Na revista “O Tripeiro”, nº 103, da 1ª Série, ano 3, de 1 de Fevereiro de 1913, alguém que assinava com o pseudónimo de “Fígaro”, em resposta a anterior artigo inserto no número antecedente, assinado por alguém que assinava como “Velho Tripeiro”, explicava que o farmacêutico Amorim não era bem de Braga, mas mais importante, explicava que o clube se chamava na realidade “Rigolo”, que reportava a divertimento.
Estávamos, assim, perante duas palavras homófonas.
A seguir se dá conta de um pequeno trecho do artigo de alguém que se identificava como “Fígaro”, e já atrás mencionado:




 
 

No mesmo número da revista “O Tripeiro”, alguém que assinava como “Um Tripeiro de Meia Edade” (sic), informava que o Club Rigollot tinha tido origem num chamado “Club Theológico”.

 
 

 
 
 
 
Aliás, no que à Foz do Douro diz respeito, nesses tempos, há conhecimento da existência de mais alguns clubes ou tertúlias, antes do final do século XIX, embora de naturezas muito diferentes.
O mais proeminente e, provavelmente, o mais lendário, chamava-se “Club Rigollot” e tinha nascido de uma tertúlia de intelectuais que se reuniam na “Farmácia Amorim”.
Teria sucedido, ao que alguns identificam, ao “Clube Theológico”.


 
A meio da foto, para a esquerda do Hotel da Boa Vista, ficava o Clube Rigollot
 
 
 
Um outro clube situava-se na Rua dos Banhos Quentes, actual Rua Coronel Raul Peres que, pelo local, é provavelmente o mesmo que Ramalho identifica como “Assembleia do Allen”, onde nasceu a primeira roleta da Foz, em 1870.
De cariz mais familiar, existiu o “Club de Cadouços”, a funcionar a partir da década de oitenta e onde se realizaram concertos famosos e, ainda, o “Club da Foz”, que apareceu na última década do Século XIX, instalado num prédio com frente para a Rua do Passeio Alegre, fazendo esquina com a Rua das Motas.
Artur Magalhães Basto, na sua obra "A Foz há 70 anos", publicada em 1939, faz também referência ao "Clube das Ondas", que reunia pela Foz.

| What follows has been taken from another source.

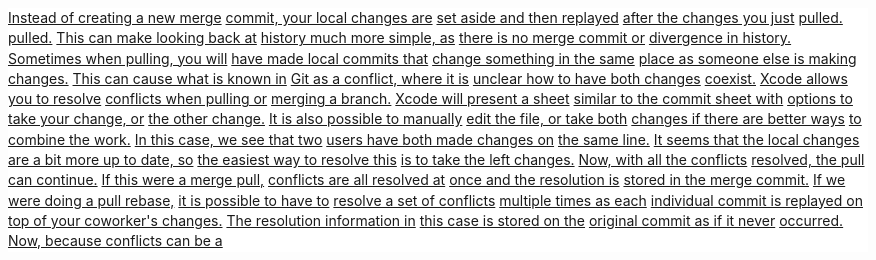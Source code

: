 [Instead of creating a new merge](https://developer.apple.com/videos/wwdc2018/videos/play/wwdc2018/418/?time=953) [commit, your local changes are](https://developer.apple.com/videos/wwdc2018/videos/play/wwdc2018/418/?time=954) [set aside and then replayed](https://developer.apple.com/videos/wwdc2018/videos/play/wwdc2018/418/?time=956) [after the changes you just](https://developer.apple.com/videos/wwdc2018/videos/play/wwdc2018/418/?time=958) [pulled.](https://developer.apple.com/videos/wwdc2018/videos/play/wwdc2018/418/?time=959) [pulled.](https://developer.apple.com/videos/wwdc2018/videos/play/wwdc2018/418/?time=959) [This can make looking back at](https://developer.apple.com/videos/wwdc2018/videos/play/wwdc2018/418/?time=962) [history much more simple, as](https://developer.apple.com/videos/wwdc2018/videos/play/wwdc2018/418/?time=963) [there is no merge commit or](https://developer.apple.com/videos/wwdc2018/videos/play/wwdc2018/418/?time=965) [divergence in history.](https://developer.apple.com/videos/wwdc2018/videos/play/wwdc2018/418/?time=967) [Sometimes when pulling, you will](https://developer.apple.com/videos/wwdc2018/videos/play/wwdc2018/418/?time=971) [have made local commits that](https://developer.apple.com/videos/wwdc2018/videos/play/wwdc2018/418/?time=972) [change something in the same](https://developer.apple.com/videos/wwdc2018/videos/play/wwdc2018/418/?time=974) [place as someone else is making](https://developer.apple.com/videos/wwdc2018/videos/play/wwdc2018/418/?time=976) [changes.](https://developer.apple.com/videos/wwdc2018/videos/play/wwdc2018/418/?time=977) [This can cause what is known in](https://developer.apple.com/videos/wwdc2018/videos/play/wwdc2018/418/?time=978) [Git as a conflict, where it is](https://developer.apple.com/videos/wwdc2018/videos/play/wwdc2018/418/?time=980) [unclear how to have both changes](https://developer.apple.com/videos/wwdc2018/videos/play/wwdc2018/418/?time=982) [coexist.](https://developer.apple.com/videos/wwdc2018/videos/play/wwdc2018/418/?time=984) [Xcode allows you to resolve](https://developer.apple.com/videos/wwdc2018/videos/play/wwdc2018/418/?time=987) [conflicts when pulling or](https://developer.apple.com/videos/wwdc2018/videos/play/wwdc2018/418/?time=989) [merging a branch.](https://developer.apple.com/videos/wwdc2018/videos/play/wwdc2018/418/?time=991) [Xcode will present a sheet](https://developer.apple.com/videos/wwdc2018/videos/play/wwdc2018/418/?time=993) [similar to the commit sheet with](https://developer.apple.com/videos/wwdc2018/videos/play/wwdc2018/418/?time=994) [options to take your change, or](https://developer.apple.com/videos/wwdc2018/videos/play/wwdc2018/418/?time=996) [the other change.](https://developer.apple.com/videos/wwdc2018/videos/play/wwdc2018/418/?time=998) [It is also possible to manually](https://developer.apple.com/videos/wwdc2018/videos/play/wwdc2018/418/?time=999) [edit the file, or take both](https://developer.apple.com/videos/wwdc2018/videos/play/wwdc2018/418/?time=1001) [changes if there are better ways](https://developer.apple.com/videos/wwdc2018/videos/play/wwdc2018/418/?time=1003) [to combine the work.](https://developer.apple.com/videos/wwdc2018/videos/play/wwdc2018/418/?time=1005) [In this case, we see that two](https://developer.apple.com/videos/wwdc2018/videos/play/wwdc2018/418/?time=1008) [users have both made changes on](https://developer.apple.com/videos/wwdc2018/videos/play/wwdc2018/418/?time=1010) [the same line.](https://developer.apple.com/videos/wwdc2018/videos/play/wwdc2018/418/?time=1011) [It seems that the local changes](https://developer.apple.com/videos/wwdc2018/videos/play/wwdc2018/418/?time=1013) [are a bit more up to date, so](https://developer.apple.com/videos/wwdc2018/videos/play/wwdc2018/418/?time=1015) [the easiest way to resolve this](https://developer.apple.com/videos/wwdc2018/videos/play/wwdc2018/418/?time=1016) [is to take the left changes.](https://developer.apple.com/videos/wwdc2018/videos/play/wwdc2018/418/?time=1018) [Now, with all the conflicts](https://developer.apple.com/videos/wwdc2018/videos/play/wwdc2018/418/?time=1021) [resolved, the pull can continue.](https://developer.apple.com/videos/wwdc2018/videos/play/wwdc2018/418/?time=1022) [If this were a merge pull,](https://developer.apple.com/videos/wwdc2018/videos/play/wwdc2018/418/?time=1025) [conflicts are all resolved at](https://developer.apple.com/videos/wwdc2018/videos/play/wwdc2018/418/?time=1027) [once and the resolution is](https://developer.apple.com/videos/wwdc2018/videos/play/wwdc2018/418/?time=1028) [stored in the merge commit.](https://developer.apple.com/videos/wwdc2018/videos/play/wwdc2018/418/?time=1029) [If we were doing a pull rebase,](https://developer.apple.com/videos/wwdc2018/videos/play/wwdc2018/418/?time=1032) [it is possible to have to](https://developer.apple.com/videos/wwdc2018/videos/play/wwdc2018/418/?time=1034) [resolve a set of conflicts](https://developer.apple.com/videos/wwdc2018/videos/play/wwdc2018/418/?time=1035) [multiple times as each](https://developer.apple.com/videos/wwdc2018/videos/play/wwdc2018/418/?time=1037) [individual commit is replayed on](https://developer.apple.com/videos/wwdc2018/videos/play/wwdc2018/418/?time=1039) [top of your coworker's changes.](https://developer.apple.com/videos/wwdc2018/videos/play/wwdc2018/418/?time=1041) [The resolution information in](https://developer.apple.com/videos/wwdc2018/videos/play/wwdc2018/418/?time=1043) [this case is stored on the](https://developer.apple.com/videos/wwdc2018/videos/play/wwdc2018/418/?time=1045) [original commit as if it never](https://developer.apple.com/videos/wwdc2018/videos/play/wwdc2018/418/?time=1047) [occurred.](https://developer.apple.com/videos/wwdc2018/videos/play/wwdc2018/418/?time=1049) [Now, because conflicts can be a](https://developer.apple.com/videos/wwdc2018/videos/play/wwdc2018/418/?time=1051)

Texto de Artur Magalhães Basto sobre o "Clube das Ondas"


Uma tertúlia que ficou célebre, local de reunião de muitos intelectuais daquele tempo, foi levada à cena no “Chalet do Carneiro”, inicialmente construído em madeira, em 1873, cujo primeiro proprietário foi António Carneiro dos Santos, daí a designação pela qual era identificado. Situava-se em pleno jardim do Passeio Alegre,
Camilo Castelo Branco, Arnaldo Gama, Ramalho Ortigão, Alberto Pimentel e outros, eram presenças assíduas no chalet. 
Quanto à importância e relevo social das personalidades que o demandavam, rivalizava com o “Club Rigollot”.
O “Chalet do Carneiro”, posteriormente rebocado, passou, já nos nossos dias, a ser conhecido por “Chalet Suisso” e ainda continua, no mesmo local, a ser fruído pelos portuenses.

 
 
Chalet Suisso, c. 1910



Clube dos Bisqueiros
 
 
Era, então, a Farmácia do Padrão um dos outros lugares também conhecidos da cidade como local de tertúlia, em cujas instalações, em 1899, foi fundado por “ferrenhos amadores de bisca lambida ou não”, o Clube dos Bisqueiros.
Tinha o seu regulamento, de que abaixo transcrevemos alguns artigos:
 
“1º. Dentro do Templo da Bisca é proibido a má-língua. Só se permite falar de vidas alheias, berrar contra o governo – seja ele qual for – e descompor os parceiros que jogarem mal. 
2º. Cada sócio é obrigado a contribuir com 200rs por mês para as despesas do expediente.
3º. Os mirones são considerados sócios honorários. Como só gozam metade, a sua entrada na sala de jogo,… obriga-os ao pagamento mensal de 100rs.
8º. Nenhum sócio é obrigado a jogar além das 10 horas da noite.
10º. Não é permitido molestar o físico das cartas. Quem o fizer dobrando-as, torcendo-as ou batendo-as violentamente na mesa pagará a multa de 20rs.
11º. Os sócios a quem for dado o gozo de desflorar um baralho de cartas, esportularão em homenagem à virgindade a quantia de 10rs por caveira. 
12º. Não são permitidas as escamações. Quem perturbar a paz e a santa harmonia do Clube, zangando-se por causa de assuntos bisqueiros, terá de beneficiar a caixa social com a quantia de 100rs, como sinal de profundo arrependimento por ter tido a ousadia de levar a desordem ao Sagrado Templo da Bisca.
13º. Como o Templo da Bisca é lugar de entretimento e não de batota, os jogos são a feijões ou Padre-Nossos.”